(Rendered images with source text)
# # # # # # #

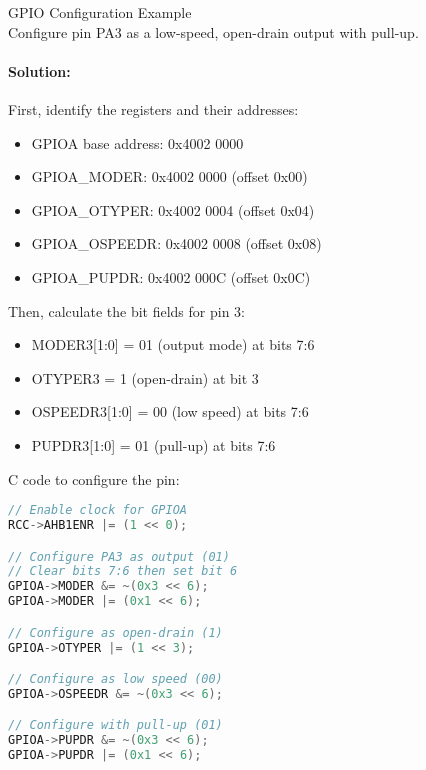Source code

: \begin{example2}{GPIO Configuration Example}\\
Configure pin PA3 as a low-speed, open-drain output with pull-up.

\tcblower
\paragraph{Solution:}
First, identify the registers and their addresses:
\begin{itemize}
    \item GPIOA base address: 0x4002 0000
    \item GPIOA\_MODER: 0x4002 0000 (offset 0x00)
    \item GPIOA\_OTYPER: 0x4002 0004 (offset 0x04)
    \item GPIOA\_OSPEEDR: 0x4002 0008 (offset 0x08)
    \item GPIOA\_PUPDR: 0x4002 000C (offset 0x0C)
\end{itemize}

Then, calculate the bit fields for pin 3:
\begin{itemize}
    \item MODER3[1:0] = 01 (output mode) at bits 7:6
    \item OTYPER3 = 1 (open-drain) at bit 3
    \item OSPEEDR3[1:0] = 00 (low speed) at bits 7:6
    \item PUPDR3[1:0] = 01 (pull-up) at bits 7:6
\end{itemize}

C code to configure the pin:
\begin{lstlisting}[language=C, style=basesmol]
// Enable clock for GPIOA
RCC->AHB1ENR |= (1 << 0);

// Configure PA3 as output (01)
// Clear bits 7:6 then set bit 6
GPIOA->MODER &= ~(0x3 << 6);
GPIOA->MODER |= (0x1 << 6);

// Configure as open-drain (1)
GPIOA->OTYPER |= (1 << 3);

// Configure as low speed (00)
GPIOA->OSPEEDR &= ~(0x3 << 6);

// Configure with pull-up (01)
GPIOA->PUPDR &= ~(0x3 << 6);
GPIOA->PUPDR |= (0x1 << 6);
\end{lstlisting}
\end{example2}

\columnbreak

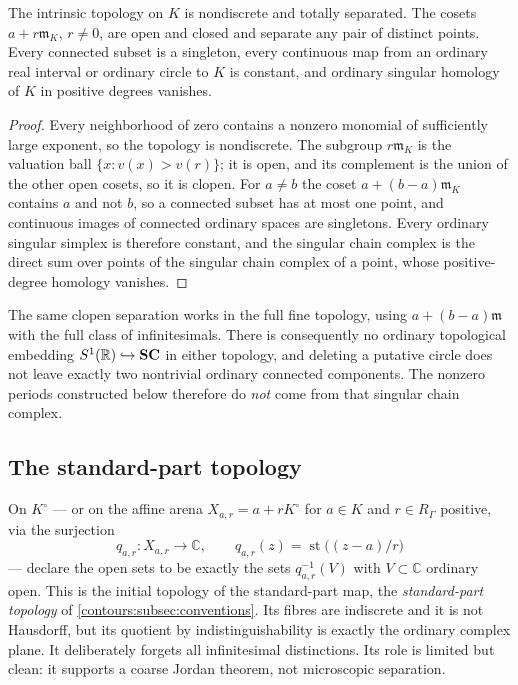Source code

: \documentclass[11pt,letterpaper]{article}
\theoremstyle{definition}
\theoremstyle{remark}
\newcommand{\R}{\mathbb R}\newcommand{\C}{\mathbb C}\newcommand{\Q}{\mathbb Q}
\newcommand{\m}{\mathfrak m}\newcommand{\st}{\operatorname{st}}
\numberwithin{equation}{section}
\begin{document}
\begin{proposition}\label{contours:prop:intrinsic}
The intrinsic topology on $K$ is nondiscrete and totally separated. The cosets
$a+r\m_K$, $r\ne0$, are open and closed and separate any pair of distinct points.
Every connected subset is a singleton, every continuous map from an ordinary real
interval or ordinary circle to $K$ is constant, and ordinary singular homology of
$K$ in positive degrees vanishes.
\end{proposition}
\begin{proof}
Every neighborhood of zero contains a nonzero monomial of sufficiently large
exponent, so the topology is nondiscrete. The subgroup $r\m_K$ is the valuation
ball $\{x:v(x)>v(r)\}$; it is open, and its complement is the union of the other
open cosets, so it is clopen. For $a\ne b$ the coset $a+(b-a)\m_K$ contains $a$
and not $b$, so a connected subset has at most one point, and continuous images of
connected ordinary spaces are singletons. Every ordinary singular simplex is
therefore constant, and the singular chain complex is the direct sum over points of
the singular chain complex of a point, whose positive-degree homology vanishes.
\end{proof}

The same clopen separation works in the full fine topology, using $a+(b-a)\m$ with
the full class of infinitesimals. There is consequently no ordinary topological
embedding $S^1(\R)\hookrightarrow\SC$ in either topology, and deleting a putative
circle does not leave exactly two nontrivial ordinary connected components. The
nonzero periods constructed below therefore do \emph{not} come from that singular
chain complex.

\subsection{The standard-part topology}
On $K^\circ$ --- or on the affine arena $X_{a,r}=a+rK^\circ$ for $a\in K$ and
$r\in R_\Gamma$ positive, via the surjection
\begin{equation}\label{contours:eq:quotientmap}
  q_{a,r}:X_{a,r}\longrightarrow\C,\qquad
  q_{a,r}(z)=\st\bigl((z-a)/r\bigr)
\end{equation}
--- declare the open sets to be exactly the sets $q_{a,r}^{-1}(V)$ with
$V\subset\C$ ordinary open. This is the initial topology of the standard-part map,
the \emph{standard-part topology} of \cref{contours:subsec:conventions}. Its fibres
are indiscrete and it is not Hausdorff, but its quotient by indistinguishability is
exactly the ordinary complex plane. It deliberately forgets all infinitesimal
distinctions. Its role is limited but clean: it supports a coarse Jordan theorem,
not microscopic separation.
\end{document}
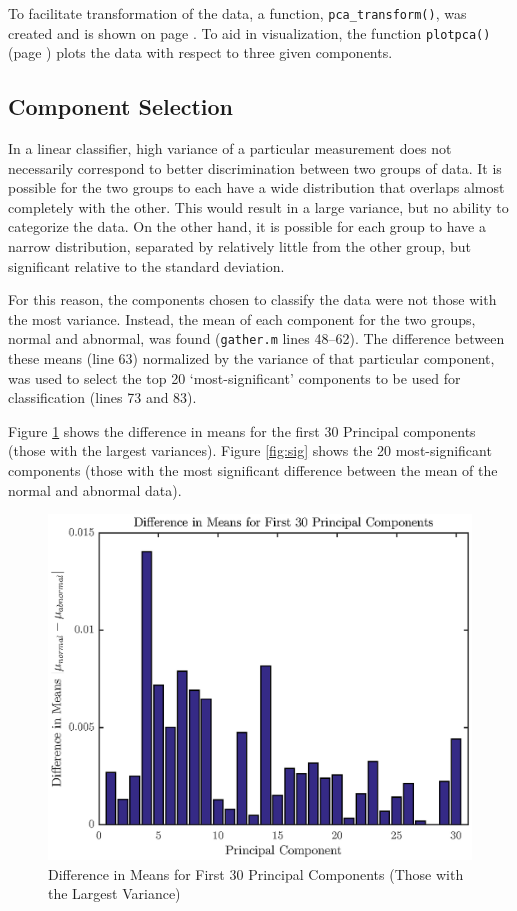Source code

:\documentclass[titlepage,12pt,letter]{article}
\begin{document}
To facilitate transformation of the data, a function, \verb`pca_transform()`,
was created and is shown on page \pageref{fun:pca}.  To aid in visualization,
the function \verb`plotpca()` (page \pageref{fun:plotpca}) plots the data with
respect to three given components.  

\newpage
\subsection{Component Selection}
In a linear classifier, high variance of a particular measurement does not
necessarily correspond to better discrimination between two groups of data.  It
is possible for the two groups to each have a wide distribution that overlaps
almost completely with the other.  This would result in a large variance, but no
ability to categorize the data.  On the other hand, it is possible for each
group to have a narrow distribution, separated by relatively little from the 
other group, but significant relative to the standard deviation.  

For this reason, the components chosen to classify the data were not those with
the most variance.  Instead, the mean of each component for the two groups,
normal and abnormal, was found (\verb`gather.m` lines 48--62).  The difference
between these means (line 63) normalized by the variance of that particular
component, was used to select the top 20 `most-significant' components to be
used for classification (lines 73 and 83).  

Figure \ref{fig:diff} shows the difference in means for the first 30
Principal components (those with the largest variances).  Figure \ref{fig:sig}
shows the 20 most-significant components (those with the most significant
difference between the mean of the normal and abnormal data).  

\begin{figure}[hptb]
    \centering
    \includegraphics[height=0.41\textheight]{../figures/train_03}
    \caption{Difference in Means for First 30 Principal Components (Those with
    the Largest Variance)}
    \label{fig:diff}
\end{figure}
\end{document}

# # # # # # #

# ASSIGNMENT
Copy word for word only the lines above from the one with "the full class" through the one with "the data with". Leave pictures out.

# RESPONSE TO THE TASK
the full class of infinitesimals. There is consequently no ordinary topological
embedding $S^1(\R)\hookrightarrow\SC$ in either topology, and deleting a putative
circle does not leave exactly two nontrivial ordinary connected components. The
nonzero periods constructed below therefore do \emph{not} come from that singular
chain complex.

\subsection{The standard-part topology}
On $K^\circ$ --- or on the affine arena $X_{a,r}=a+rK^\circ$ for $a\in K$ and
$r\in R_\Gamma$ positive, via the surjection
\begin{equation}\label{contours:eq:quotientmap}
  q_{a,r}:X_{a,r}\longrightarrow\C,\qquad
  q_{a,r}(z)=\st\bigl((z-a)/r\bigr)
\end{equation}
--- declare the open sets to be exactly the sets $q_{a,r}^{-1}(V)$ with
$V\subset\C$ ordinary open. This is the initial topology of the standard-part map,
the \emph{standard-part topology} of \cref{contours:subsec:conventions}. Its fibres
are indiscrete and it is not Hausdorff, but its quotient by indistinguishability is
exactly the ordinary complex plane. It deliberately forgets all infinitesimal
distinctions. Its role is limited but clean: it supports a coarse Jordan theorem,
not microscopic separation.
\end{document}
Source code

:\documentclass[titlepage,12pt,letter]{article}
\begin{document}
To facilitate transformation of the data, a function, \verb`pca_transform()`,
was created and is shown on page \pageref{fun:pca}.  To aid in visualization,
the function \verb`plotpca()` (page \pageref{fun:plotpca}) plots the data with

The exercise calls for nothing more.